Provided information section start

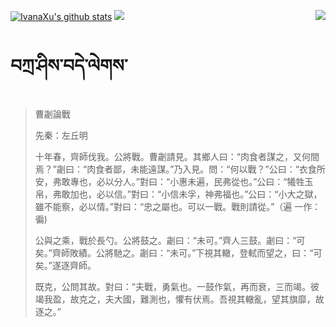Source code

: [![IvanaXu's github stats](https://github-readme-stats.vercel.app/api?username=IvanaXu&show_icons=true&theme=vue-dark)](https://github.com/anuraghazra/github-readme-stats)
<img align="right" src="https://github-readme-stats.vercel.app/api/top-langs/?username=IvanaXu&langs_count=7&theme=graywhite" />
<img src="https://github-readme-stats.vercel.app/api/wakatime?username=IvanaXu&layout=compact&langs_count=6&theme=vue-dark&&custom_title=Programming Times(Jul 29 2021-)" />
# བཀྲ་ཤིས་བདེ་ལེགས་
> 曹劌論戰
> 
> 先秦：左丘明 
> 
> 十年春，齊師伐我。公將戰。曹劌請見。其鄉人曰：“肉食者謀之，又何間焉？”劌曰：“肉食者鄙，未能遠謀。”乃入見。問：“何以戰？”公曰：“衣食所安，弗敢專也，必以分人。”對曰：“小惠未遍，民弗從也。”公曰：“犧牲玉帛，弗敢加也，必以信。”對曰：“小信未孚，神弗福也。”公曰：“小大之獄，雖不能察，必以情。”對曰：“忠之屬也。可以一戰。戰則請從。”（遍 一作：徧)
> 
> 公與之乘，戰於長勺。公將鼓之。劌曰：“未可。”齊人三鼓。劌曰：“可矣。”齊師敗績。公將馳之。劌曰：“未可。”下視其轍，登軾而望之，曰：“可矣。”遂逐齊師。
> 
> 既克，公問其故。對曰：“夫戰，勇氣也。一鼓作氣，再而衰，三而竭。彼竭我盈，故克之，夫大國，難測也，懼有伏焉。吾視其轍亂，望其旗靡，故逐之。”
>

Provided information section end

*About this task*. Check each line of the listing above for the word "github". Then state how many lines have it, and nothing further.

*Solution below*. 3